Vasectomy is a type of permanent birth control that prevents sperm release when a man ejaculates during a sexual intercourse.
It is a very effective form of birth control with 99.85 percent effectiveness rate. Only 1 out of 1,000 women will have an unplanned pregnancy after their partners have had vasectomy. And this can only happen in the first year after the surgery. Until sperm count is confirmed to zero, another birth control method should be used. It takes 10 to 20 ejaculations before the semen becomes clear of sperms.
What Happens during Vasectomy?
- First, the testicles and scrotum are shaved and cleaned with antiseptic.
- The patient may be given oral or intravenous (IV) medicine to reduce anxiety.
- A local anesthesia is injected.
- The vas deferens from each of the testicles is cut, clamped or sealed.
The entire process takes about 20 to 30 minutes. It can be done in the office or clinic and performed by a family medicine doctor, a urologist, or general surgeon.
The surgery is done to prevent the sperms from mixing with the semen when it is ejaculated from the penis. If the semen doesn't contain any sperms, the egg will not be fertilized and no pregnancy will result. The testicles will still produce sperms but it will be reabsorbed by the body, similar to how sperms that are not ejaculated are reabsorbed by the body for those who have not undergone vasectomy. The nature of the procedure has it that a man will still ejaculate the same amount of fluid, just without sperms.
What to Expect After Surgery
- Expect that after the surgery, your scrotum will feel numb for the next one to two hours.
- Cold packs should be applied on the area.
- Lie on your back for the rest of the day.
- Ease the discomfort and protect the area by wearing a jockstrap or fit underwear.
- Swelling and minor pain in the scrotum will be present for several days following the surgery.
- If your work is not that physically demanding, the doctor can allow you to go back to work after one or two days.
- Avoid heavy lifting for a week.
As for sexual intercourse:
- You can resume anytime you feel comfortable. But ideally, you should wait for about a week.

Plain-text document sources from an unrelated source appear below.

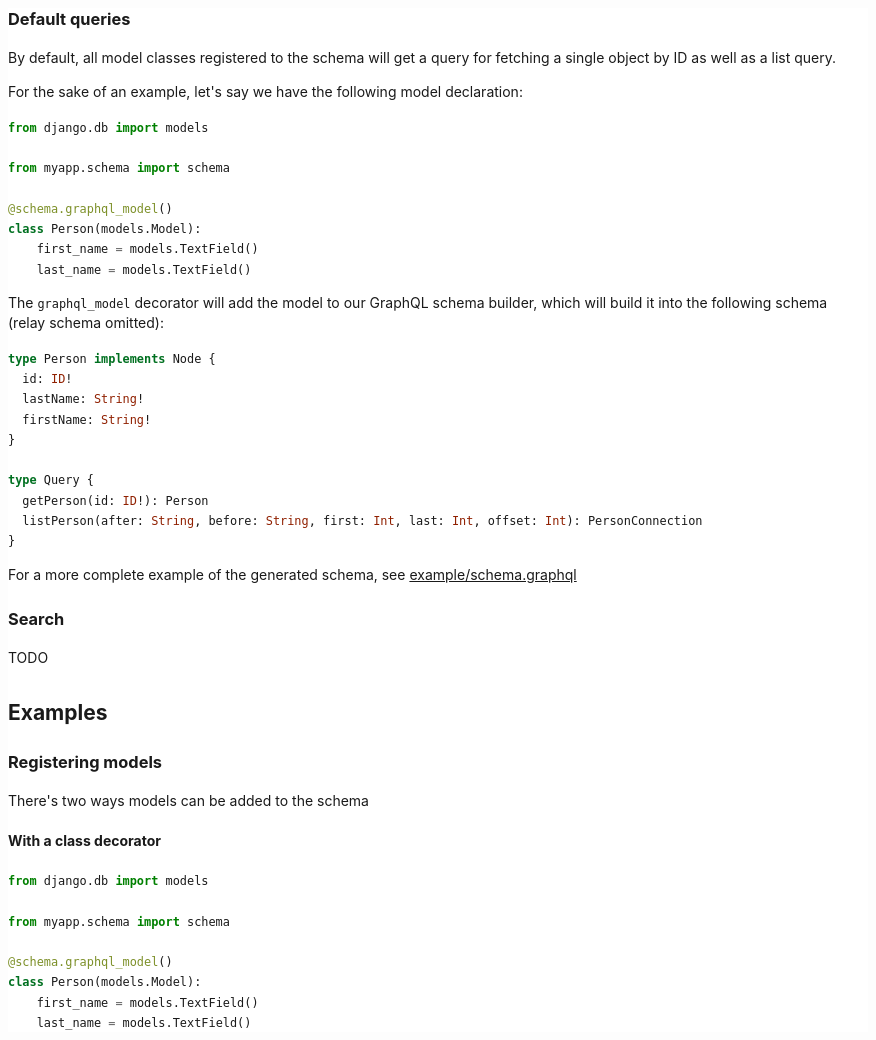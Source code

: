 
### Default queries

By default, all model classes registered to the schema will get a query for
fetching a single object by ID as well as a list query.

For the sake of an example, let's say we have the following model declaration:

```python
from django.db import models

from myapp.schema import schema

@schema.graphql_model()
class Person(models.Model):
    first_name = models.TextField()
    last_name = models.TextField()
```

The `graphql_model` decorator will add the model to our GraphQL schema builder,
which will build it into the following schema (relay schema omitted):

```graphql
type Person implements Node {
  id: ID!
  lastName: String!
  firstName: String!
}

type Query {
  getPerson(id: ID!): Person
  listPerson(after: String, before: String, first: Int, last: Int, offset: Int): PersonConnection
}
```

For a more complete example of the generated schema, see
[example/schema.graphql](example/schema.graphql)

### Search

TODO

## Examples

### Registering models

There's two ways models can be added to the schema

#### With a class decorator

```python
from django.db import models

from myapp.schema import schema

@schema.graphql_model()
class Person(models.Model):
    first_name = models.TextField()
    last_name = models.TextField()
```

- Remember that you can still get your partner pregnant until your sperm count is zero.
- Until it is confirmed that you have zero sperm count, you and your partner should make use of another form of birth control.
- You can go back to your doctor to have your sperm count checked.
- You may also purchase a home testing kit.
- It's a safe and not so expensive procedure to have as permanent birth control method.
- At the same time, it won't interfere with your ability to have erections or orgasm.
- It won't even affect your sex drive although you will feel mild aching in the testicles during arousal for the first few months after the vasectomy.
Keep In Mind
Vasovasostomy is the process to reverse Vasectomy. However, keep in mind that:
- Vasovasostomy is not always successful.
- Even after a successful Vasovasostomy, you will have far less pregnancy success rate.